Phishing scammers become more sophisticated
By:   //  Legal

by Carol Thompson

As phishing scams become more sophisticated, consumers need to be more on guard when suspicious email arrives in their inbox.

Phishing is a criminal mechanism employing both social engineering and technical subterfuge to steal consumers’ personal identity data and financial account credentials. Social engineering schemes use spoofed emails purporting to be from legitimate businesses and agencies, designed to lead consumers to counterfeit websites that trick recipients into divulging financial data such as usernames and passwords. Technical subterfuge schemes plant crimeware onto PCs to steal credentials directly, often using systems to intercept consumers online account user names and passwords and to corrupt local navigational infrastructures to misdirect consumers to counterfeit websites (or authentic websites through phisher-controlled proxies used to monitor and intercept consumers’ keystrokes).

 The email can purport to be from a credit card company, a bank, a department store, a government agency or even the FBI. The predators hope to entice the receiver into opening the message, push the panic button, and click a link that leads to a bogus website that’s only purpose is to steal personal information.

Despite the obvious errors in the email thousands of consumers fall prey to phishing email. The experts say the best thing a consumer can do is to telephone the company or agency listed as the sender to confirm the email.

The messages generally contain telltale signs that should raise a red flag. One of the most prominent signs, according to the Anti-Phishing Working Group (APWG), is a message is addressed “Dear customer” with no mention of the recipient’s name, however, in recent years the phishing emails have become more sophisticated, making it difficult to decipher between a legitimate message and a fake.
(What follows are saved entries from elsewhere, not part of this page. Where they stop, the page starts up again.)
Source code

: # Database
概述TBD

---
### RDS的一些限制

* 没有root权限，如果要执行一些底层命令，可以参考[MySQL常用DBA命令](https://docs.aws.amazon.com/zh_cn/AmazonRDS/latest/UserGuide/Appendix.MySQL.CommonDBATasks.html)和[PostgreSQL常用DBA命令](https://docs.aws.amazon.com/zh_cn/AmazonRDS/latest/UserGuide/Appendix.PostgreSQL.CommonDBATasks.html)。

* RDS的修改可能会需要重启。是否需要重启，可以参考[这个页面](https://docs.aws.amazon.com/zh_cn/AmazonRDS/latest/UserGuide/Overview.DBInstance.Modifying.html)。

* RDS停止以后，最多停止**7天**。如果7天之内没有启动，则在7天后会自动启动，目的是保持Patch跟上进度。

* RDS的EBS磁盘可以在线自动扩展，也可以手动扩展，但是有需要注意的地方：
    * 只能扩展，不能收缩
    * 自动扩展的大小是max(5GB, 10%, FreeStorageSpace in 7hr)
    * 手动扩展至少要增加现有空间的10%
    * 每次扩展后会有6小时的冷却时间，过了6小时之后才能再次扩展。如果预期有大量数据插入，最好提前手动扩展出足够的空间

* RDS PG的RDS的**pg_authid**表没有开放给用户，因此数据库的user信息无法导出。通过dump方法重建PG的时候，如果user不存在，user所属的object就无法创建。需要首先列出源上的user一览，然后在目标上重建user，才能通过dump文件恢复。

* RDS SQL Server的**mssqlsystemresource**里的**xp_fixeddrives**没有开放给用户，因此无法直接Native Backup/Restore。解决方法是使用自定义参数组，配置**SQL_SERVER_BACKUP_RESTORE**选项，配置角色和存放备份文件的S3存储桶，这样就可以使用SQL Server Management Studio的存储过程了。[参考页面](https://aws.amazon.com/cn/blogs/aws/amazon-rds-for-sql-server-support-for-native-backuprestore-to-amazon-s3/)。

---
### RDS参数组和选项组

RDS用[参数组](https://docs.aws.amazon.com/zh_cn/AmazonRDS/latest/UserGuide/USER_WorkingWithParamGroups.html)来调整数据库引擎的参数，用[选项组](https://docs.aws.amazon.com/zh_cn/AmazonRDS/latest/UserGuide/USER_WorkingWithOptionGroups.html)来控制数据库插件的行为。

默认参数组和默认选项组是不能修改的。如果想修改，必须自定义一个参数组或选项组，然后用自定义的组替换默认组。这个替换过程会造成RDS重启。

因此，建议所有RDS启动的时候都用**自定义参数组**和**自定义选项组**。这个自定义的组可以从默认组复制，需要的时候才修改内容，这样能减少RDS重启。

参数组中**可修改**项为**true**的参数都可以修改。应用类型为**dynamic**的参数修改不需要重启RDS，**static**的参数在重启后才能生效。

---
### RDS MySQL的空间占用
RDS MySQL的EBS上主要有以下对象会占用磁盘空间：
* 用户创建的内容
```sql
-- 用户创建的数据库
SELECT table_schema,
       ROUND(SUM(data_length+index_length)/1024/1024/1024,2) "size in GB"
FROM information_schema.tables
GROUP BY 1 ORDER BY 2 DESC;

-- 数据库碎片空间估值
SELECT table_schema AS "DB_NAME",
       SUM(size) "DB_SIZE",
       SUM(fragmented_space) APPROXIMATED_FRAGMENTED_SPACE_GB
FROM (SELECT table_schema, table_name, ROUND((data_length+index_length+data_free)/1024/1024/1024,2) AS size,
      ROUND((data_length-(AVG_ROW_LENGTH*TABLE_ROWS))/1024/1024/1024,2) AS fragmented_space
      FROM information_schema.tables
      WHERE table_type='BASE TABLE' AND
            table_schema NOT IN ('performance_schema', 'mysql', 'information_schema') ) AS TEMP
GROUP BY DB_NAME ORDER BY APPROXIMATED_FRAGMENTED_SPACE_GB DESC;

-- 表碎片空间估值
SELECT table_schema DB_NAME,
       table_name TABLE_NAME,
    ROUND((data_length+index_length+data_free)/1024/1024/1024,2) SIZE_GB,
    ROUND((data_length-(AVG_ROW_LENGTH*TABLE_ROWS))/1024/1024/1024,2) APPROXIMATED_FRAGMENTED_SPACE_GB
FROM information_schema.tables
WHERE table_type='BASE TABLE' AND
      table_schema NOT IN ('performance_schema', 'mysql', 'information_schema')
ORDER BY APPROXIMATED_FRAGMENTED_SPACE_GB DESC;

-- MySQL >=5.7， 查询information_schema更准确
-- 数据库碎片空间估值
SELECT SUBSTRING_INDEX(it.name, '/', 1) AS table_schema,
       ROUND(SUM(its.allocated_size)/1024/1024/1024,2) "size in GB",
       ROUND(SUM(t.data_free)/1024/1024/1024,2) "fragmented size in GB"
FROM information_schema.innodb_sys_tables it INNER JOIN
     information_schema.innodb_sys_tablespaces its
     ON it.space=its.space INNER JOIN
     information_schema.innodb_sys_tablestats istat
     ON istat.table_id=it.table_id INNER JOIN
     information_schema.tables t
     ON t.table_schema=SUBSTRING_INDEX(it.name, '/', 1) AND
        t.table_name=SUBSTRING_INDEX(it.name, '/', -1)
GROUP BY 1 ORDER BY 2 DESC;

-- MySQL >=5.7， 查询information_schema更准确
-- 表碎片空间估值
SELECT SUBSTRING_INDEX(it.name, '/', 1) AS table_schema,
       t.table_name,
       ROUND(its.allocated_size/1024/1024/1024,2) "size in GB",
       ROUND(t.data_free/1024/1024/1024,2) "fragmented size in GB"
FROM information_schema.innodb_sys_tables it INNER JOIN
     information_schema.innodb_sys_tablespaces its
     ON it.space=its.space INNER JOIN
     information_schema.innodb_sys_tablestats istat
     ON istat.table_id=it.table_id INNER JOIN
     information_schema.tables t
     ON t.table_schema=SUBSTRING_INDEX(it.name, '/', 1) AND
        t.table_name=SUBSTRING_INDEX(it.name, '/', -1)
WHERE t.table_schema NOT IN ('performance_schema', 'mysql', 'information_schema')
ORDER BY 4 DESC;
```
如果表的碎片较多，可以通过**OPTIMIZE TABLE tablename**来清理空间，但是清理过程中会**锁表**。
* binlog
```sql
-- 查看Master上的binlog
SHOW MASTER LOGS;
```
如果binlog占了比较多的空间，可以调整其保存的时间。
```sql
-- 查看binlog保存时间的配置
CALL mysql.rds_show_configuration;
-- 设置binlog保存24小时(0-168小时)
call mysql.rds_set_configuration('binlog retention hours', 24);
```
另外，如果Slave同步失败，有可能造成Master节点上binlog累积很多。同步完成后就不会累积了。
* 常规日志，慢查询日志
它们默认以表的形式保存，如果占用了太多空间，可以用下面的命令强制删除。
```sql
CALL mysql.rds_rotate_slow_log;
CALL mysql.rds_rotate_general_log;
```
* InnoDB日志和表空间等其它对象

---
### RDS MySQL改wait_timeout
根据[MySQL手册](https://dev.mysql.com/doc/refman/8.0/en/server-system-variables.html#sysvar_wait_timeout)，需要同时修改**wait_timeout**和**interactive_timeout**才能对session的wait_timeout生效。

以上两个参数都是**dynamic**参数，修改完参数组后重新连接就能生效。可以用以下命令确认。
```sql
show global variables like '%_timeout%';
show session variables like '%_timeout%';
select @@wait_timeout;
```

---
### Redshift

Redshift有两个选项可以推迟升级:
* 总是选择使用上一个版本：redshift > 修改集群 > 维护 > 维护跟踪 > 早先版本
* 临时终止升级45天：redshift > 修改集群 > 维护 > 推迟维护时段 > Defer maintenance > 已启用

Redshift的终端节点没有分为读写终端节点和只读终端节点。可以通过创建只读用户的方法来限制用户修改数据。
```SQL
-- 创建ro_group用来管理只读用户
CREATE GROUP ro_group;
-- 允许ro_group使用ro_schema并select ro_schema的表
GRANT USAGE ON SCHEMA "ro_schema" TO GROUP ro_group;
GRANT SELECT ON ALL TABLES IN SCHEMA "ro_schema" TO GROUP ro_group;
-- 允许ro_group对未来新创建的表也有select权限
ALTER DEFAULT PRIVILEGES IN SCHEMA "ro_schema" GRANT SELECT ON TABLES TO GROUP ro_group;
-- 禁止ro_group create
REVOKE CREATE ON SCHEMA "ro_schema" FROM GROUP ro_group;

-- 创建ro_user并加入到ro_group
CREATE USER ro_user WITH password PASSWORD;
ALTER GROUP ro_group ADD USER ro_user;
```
Google, in conjunction with the University of California, San Diego, found that sophisticated, manual phishing attempts allow hackers to successfully takeover a Gmail account a staggering 45 percent of the time.
The Google study found:
  • Simple but dangerous: Most of us think we’re too smart to fall for phishing, but our research found some fake websites worked a whopping 45 percent of the time. On average, people visiting the fake pages submitted their info 14 percent of the time, and even the most obviously fake sites still managed to deceive three percent of people. Considering that an attacker can send out millions of messages, these success rates are nothing to sneeze at.
  • Quick and thorough: Around 20 percent of hijacked accounts are accessed within 30 minutes of a hacker obtaining the login info. Once they’ve broken into an account they want to exploit, hijackers spend more than 20 minutes inside, often changing the password to lock out the true owner, searching for other account details (like your bank, or social media accounts), and scamming new victims.
  • Personalized and targeted: Hijackers then send phishing emails from the victim’s account to everyone in his or her address book. Since your friends and family think the email comes from you, these emails can be very effective. People in the contact list of hijacked accounts are 36 times more likely to be hijacked themselves.
  • Learning fast: Hijackers quickly change their tactics to adapt to new security measures. For example, after we started asking people to answer questions (like “which city do you login from most often?”) when logging in from a suspicious location or device, hijackers almost immediately started phishing for the answers.